Running Snowplow in Minimal Mode for GDPR

Curious if anyone is running Snowplow in “minimal” mode in JavaScript Tracker until user consents for GDPR. We want to disable any user tracking as much as possible until user consents, but would like to still capture pageview and anything minimal until they consent. We were thinking maybe we could disable cookies in the Snowplow config for JS until they consent.

One element to consider here is how minimal you want to be. If the Javascript tracker is sending directly to the collector (before or after consent) you’ll be recording and processing the IP address.

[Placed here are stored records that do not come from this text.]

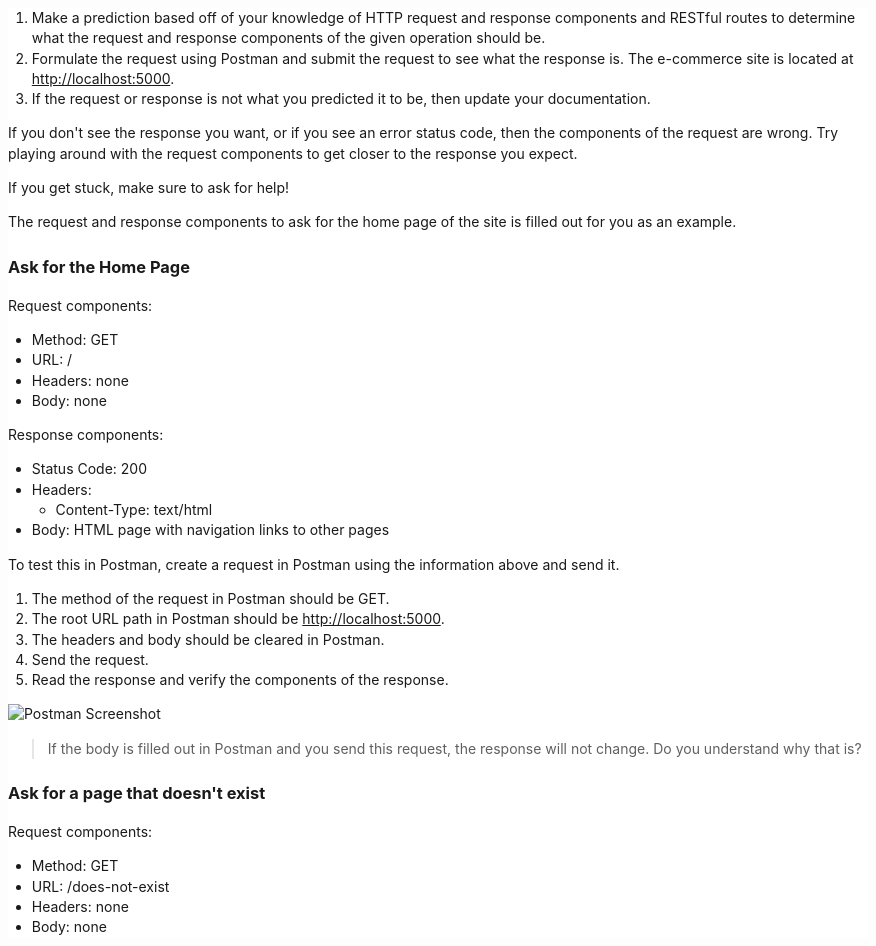 1. Make a prediction based off of your knowledge of HTTP request and response
   components and RESTful routes to determine what the request and response
   components of the given operation should be.
2. Formulate the request using Postman and submit the request to see what the
   response is. The e-commerce site is located at [http://localhost:5000].
3. If the request or response is not what you predicted it to be, then update
   your documentation.

If you don't see the response you want, or if you see an error status code, then
the components of the request are wrong. Try playing around with the request
components to get closer to the response you expect.

If you get stuck, make sure to ask for help!

The request and response components to ask for the home page of the site is
filled out for you as an example.

### Ask for the Home Page

Request components:

- Method: GET
- URL: /
- Headers: none
- Body: none

Response components:

- Status Code: 200
- Headers:
  - Content-Type: text/html
- Body: HTML page with navigation links to other pages

To test this in Postman, create a request in Postman using the information
above and send it.

1. The method of the request in Postman should be GET.
2. The root URL path in Postman should be [http://localhost:5000].
3. The headers and body should be cleared in Postman.
4. Send the request.
5. Read the response and verify the components of the response.

![Postman Screenshot]

> If the body is filled out in Postman and you send this request, the response
> will not change. Do you understand why that is?

### Ask for a page that doesn't exist

Request components:

- Method: GET
- URL: /does-not-exist
- Headers: none
- Body: none


[http://localhost:5000]: http://localhost:5000
[starter]: https://github.com/appacademy-starters/project-http-basics
[Postman Screenshot]: https://appacademy-open-assets.s3.us-west-1.amazonaws.com/Modular-Curriculum/content/week-08/assets/postman_visual_Basic_HTTP.png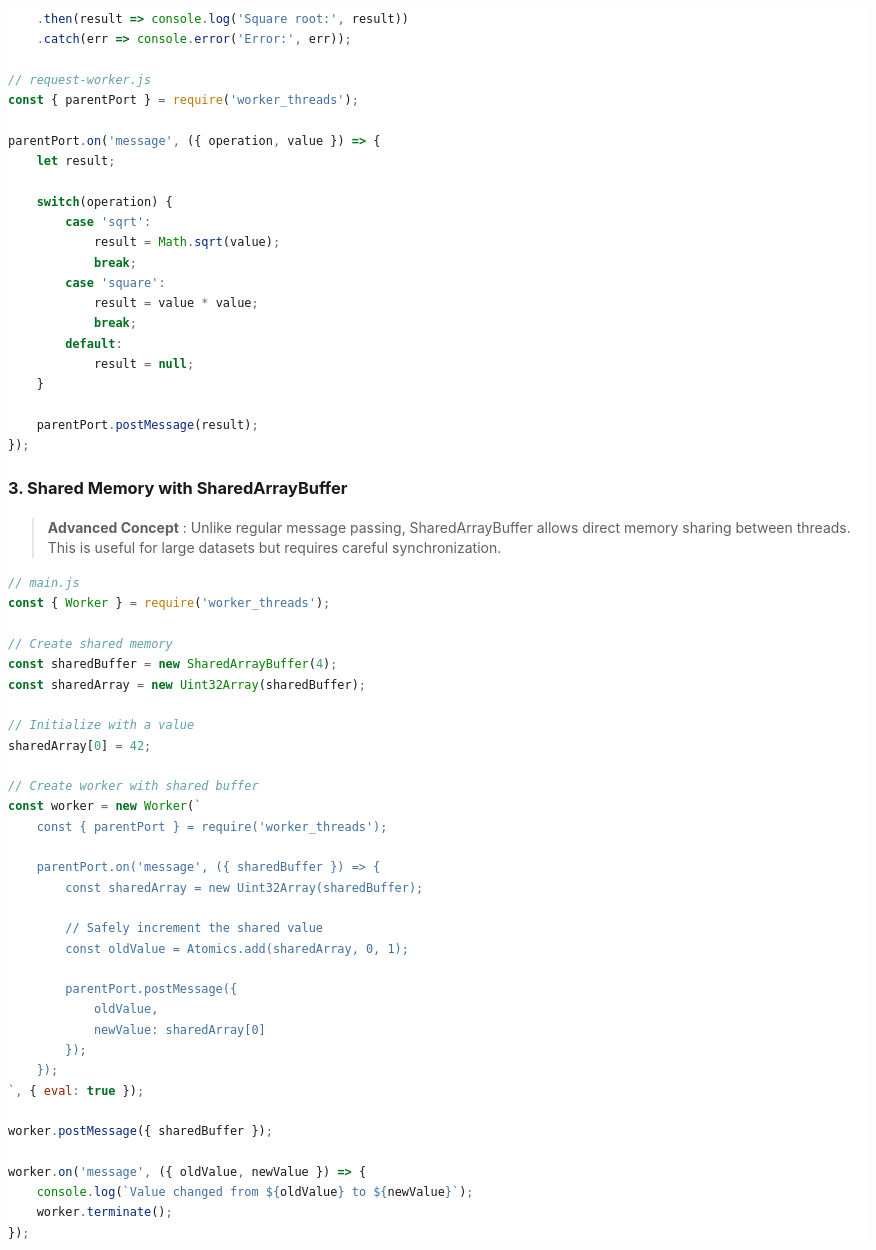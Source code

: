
 ```javascript
    .then(result => console.log('Square root:', result))
    .catch(err => console.error('Error:', err));

// request-worker.js
const { parentPort } = require('worker_threads');

parentPort.on('message', ({ operation, value }) => {
    let result;
  
    switch(operation) {
        case 'sqrt':
            result = Math.sqrt(value);
            break;
        case 'square':
            result = value * value;
            break;
        default:
            result = null;
    }
  
    parentPort.postMessage(result);
});
```

### 3. Shared Memory with SharedArrayBuffer

> **Advanced Concept** : Unlike regular message passing, SharedArrayBuffer allows direct memory sharing between threads. This is useful for large datasets but requires careful synchronization.

```javascript
// main.js
const { Worker } = require('worker_threads');

// Create shared memory
const sharedBuffer = new SharedArrayBuffer(4);
const sharedArray = new Uint32Array(sharedBuffer);

// Initialize with a value
sharedArray[0] = 42;

// Create worker with shared buffer
const worker = new Worker(`
    const { parentPort } = require('worker_threads');
  
    parentPort.on('message', ({ sharedBuffer }) => {
        const sharedArray = new Uint32Array(sharedBuffer);
      
        // Safely increment the shared value
        const oldValue = Atomics.add(sharedArray, 0, 1);
      
        parentPort.postMessage({
            oldValue,
            newValue: sharedArray[0]
        });
    });
`, { eval: true });

worker.postMessage({ sharedBuffer });

worker.on('message', ({ oldValue, newValue }) => {
    console.log(`Value changed from ${oldValue} to ${newValue}`);
    worker.terminate();
});
```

I don’t think there’s an easy way around this at the moment other than recording certain events - if you can - server side so that no user identifying information is captured.

1 Like

good point. the IP will still end up in collector and go through ETL.
I wonder if i can edit NGINX config to strip last characters of IP by default.

Hey @mjensen,

Are the IP anonymisation enrichment or the PII enrichment of any use here, or do you need to ensure that this data never hits raw logs?

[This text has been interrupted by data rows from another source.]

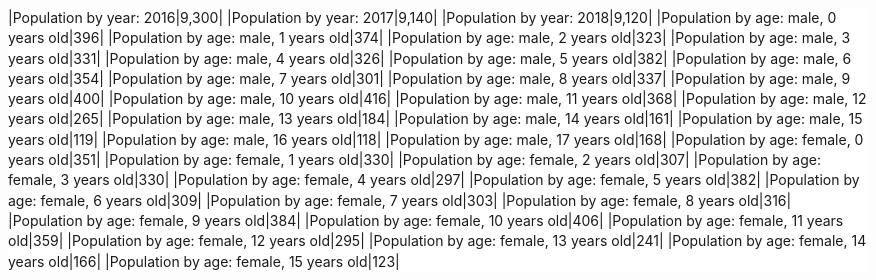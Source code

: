|Population by year: 2016|9,300|
|Population by year: 2017|9,140|
|Population by year: 2018|9,120|
|Population by age: male, 0 years old|396|
|Population by age: male, 1 years old|374|
|Population by age: male, 2 years old|323|
|Population by age: male, 3 years old|331|
|Population by age: male, 4 years old|326|
|Population by age: male, 5 years old|382|
|Population by age: male, 6 years old|354|
|Population by age: male, 7 years old|301|
|Population by age: male, 8 years old|337|
|Population by age: male, 9 years old|400|
|Population by age: male, 10 years old|416|
|Population by age: male, 11 years old|368|
|Population by age: male, 12 years old|265|
|Population by age: male, 13 years old|184|
|Population by age: male, 14 years old|161|
|Population by age: male, 15 years old|119|
|Population by age: male, 16 years old|118|
|Population by age: male, 17 years old|168|
|Population by age: female, 0 years old|351|
|Population by age: female, 1 years old|330|
|Population by age: female, 2 years old|307|
|Population by age: female, 3 years old|330|
|Population by age: female, 4 years old|297|
|Population by age: female, 5 years old|382|
|Population by age: female, 6 years old|309|
|Population by age: female, 7 years old|303|
|Population by age: female, 8 years old|316|
|Population by age: female, 9 years old|384|
|Population by age: female, 10 years old|406|
|Population by age: female, 11 years old|359|
|Population by age: female, 12 years old|295|
|Population by age: female, 13 years old|241|
|Population by age: female, 14 years old|166|
|Population by age: female, 15 years old|123|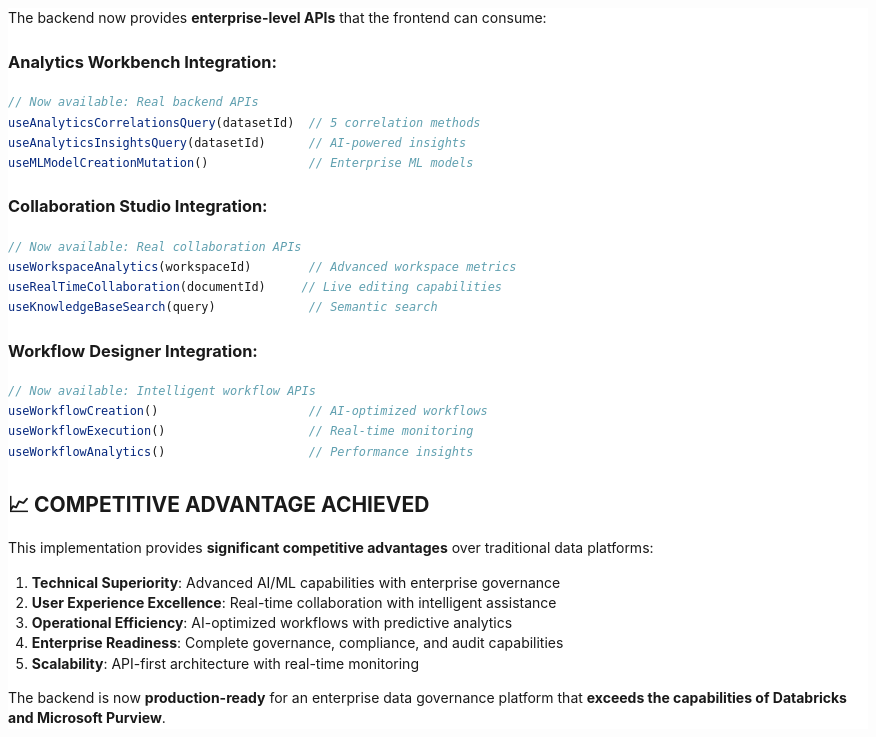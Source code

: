 The backend now provides **enterprise-level APIs** that the frontend can consume:

### **Analytics Workbench Integration:**
```typescript
// Now available: Real backend APIs
useAnalyticsCorrelationsQuery(datasetId)  // 5 correlation methods
useAnalyticsInsightsQuery(datasetId)      // AI-powered insights
useMLModelCreationMutation()              // Enterprise ML models
```

### **Collaboration Studio Integration:**
```typescript
// Now available: Real collaboration APIs
useWorkspaceAnalytics(workspaceId)        // Advanced workspace metrics
useRealTimeCollaboration(documentId)     // Live editing capabilities
useKnowledgeBaseSearch(query)             // Semantic search
```

### **Workflow Designer Integration:**
```typescript
// Now available: Intelligent workflow APIs
useWorkflowCreation()                     // AI-optimized workflows
useWorkflowExecution()                    // Real-time monitoring
useWorkflowAnalytics()                    // Performance insights
```

## 📈 **COMPETITIVE ADVANTAGE ACHIEVED**

This implementation provides **significant competitive advantages** over traditional data platforms:

1. **Technical Superiority**: Advanced AI/ML capabilities with enterprise governance
2. **User Experience Excellence**: Real-time collaboration with intelligent assistance
3. **Operational Efficiency**: AI-optimized workflows with predictive analytics
4. **Enterprise Readiness**: Complete governance, compliance, and audit capabilities
5. **Scalability**: API-first architecture with real-time monitoring

The backend is now **production-ready** for an enterprise data governance platform that **exceeds the capabilities of Databricks and Microsoft Purview**.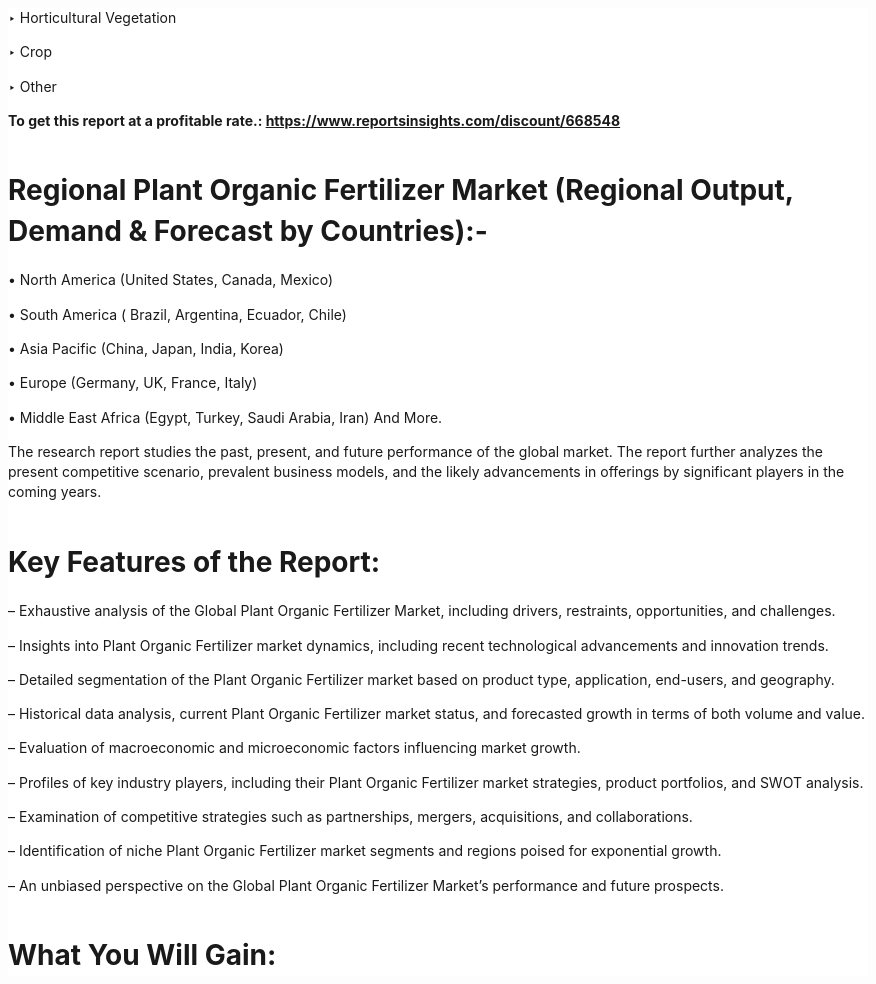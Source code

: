 ‣ Horticultural Vegetation

‣ Crop

‣ Other

<strong>To get this report at a profitable rate.: <a href=https://www.reportsinsights.com/discount/668548>https://www.reportsinsights.com/discount/668548</a></strong>

# <strong>Regional Plant Organic Fertilizer Market (Regional Output, Demand &amp; Forecast by Countries):-</strong>

• North America (United States, Canada, Mexico)

• South America ( Brazil, Argentina, Ecuador, Chile)

• Asia Pacific (China, Japan, India, Korea)

• Europe (Germany, UK, France, Italy)

• Middle East Africa (Egypt, Turkey, Saudi Arabia, Iran) And More.

The research report studies the past, present, and future performance of the global market. The report further analyzes the present competitive scenario, prevalent business models, and the likely advancements in offerings by significant players in the coming years.

# <strong>Key Features of the Report:</strong>

– Exhaustive analysis of the Global Plant Organic Fertilizer Market, including drivers, restraints, opportunities, and challenges.

– Insights into Plant Organic Fertilizer market dynamics, including recent technological advancements and innovation trends.

– Detailed segmentation of the Plant Organic Fertilizer market based on product type, application, end-users, and geography.

– Historical data analysis, current Plant Organic Fertilizer market status, and forecasted growth in terms of both volume and value.

– Evaluation of macroeconomic and microeconomic factors influencing market growth.

– Profiles of key industry players, including their Plant Organic Fertilizer market strategies, product portfolios, and SWOT analysis.

– Examination of competitive strategies such as partnerships, mergers, acquisitions, and collaborations.

– Identification of niche Plant Organic Fertilizer market segments and regions poised for exponential growth.

– An unbiased perspective on the Global Plant Organic Fertilizer Market’s performance and future prospects.

# <strong>What You Will Gain:</strong>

These will anonymise at enrichment stage. The un-anonymised values are still available in the collector logs, but the strategy here is to use lifecycle rules to permanently delete raw logs after a week - just for use in case of a failure which requires reprocessing.

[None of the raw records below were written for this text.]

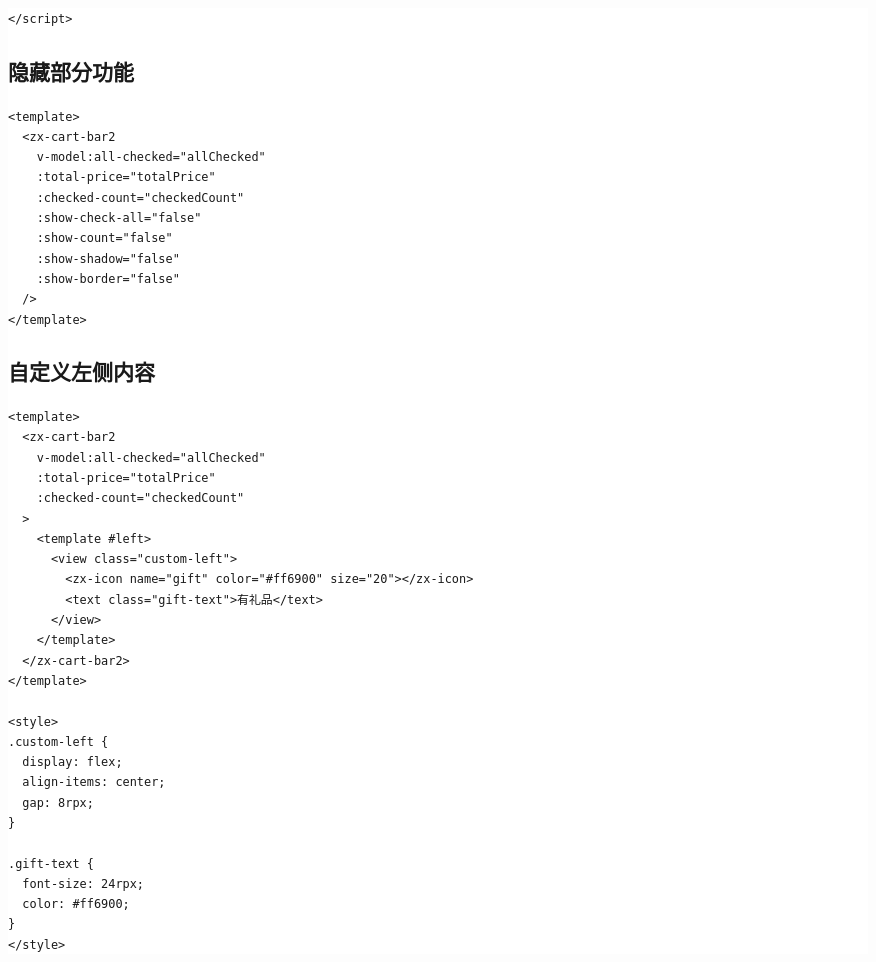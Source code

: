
 ```vue
</script>
```

## 隐藏部分功能

```vue
<template>
  <zx-cart-bar2
    v-model:all-checked="allChecked"
    :total-price="totalPrice"
    :checked-count="checkedCount"
    :show-check-all="false"
    :show-count="false"
    :show-shadow="false"
    :show-border="false"
  />
</template>
```

## 自定义左侧内容

```vue
<template>
  <zx-cart-bar2
    v-model:all-checked="allChecked"
    :total-price="totalPrice"
    :checked-count="checkedCount"
  >
    <template #left>
      <view class="custom-left">
        <zx-icon name="gift" color="#ff6900" size="20"></zx-icon>
        <text class="gift-text">有礼品</text>
      </view>
    </template>
  </zx-cart-bar2>
</template>

<style>
.custom-left {
  display: flex;
  align-items: center;
  gap: 8rpx;
}

.gift-text {
  font-size: 24rpx;
  color: #ff6900;
}
</style>
```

I’m aware this approach might not satisfy your needs if you need to ensure that the data is never collected at all - just wanted to share in case you weren’t aware.

2 Likes

@mjensen Interestingly there are a few ways to mask the last octets of your IP address in the combined log. Here is one nginx module that can also hash: https://github.com/masonicboom/ipscrub

What I though was interesting was the YAGNI section from that: if you’re doing all that, is it useful? Would the approach that @Colm mentioned not be good enough?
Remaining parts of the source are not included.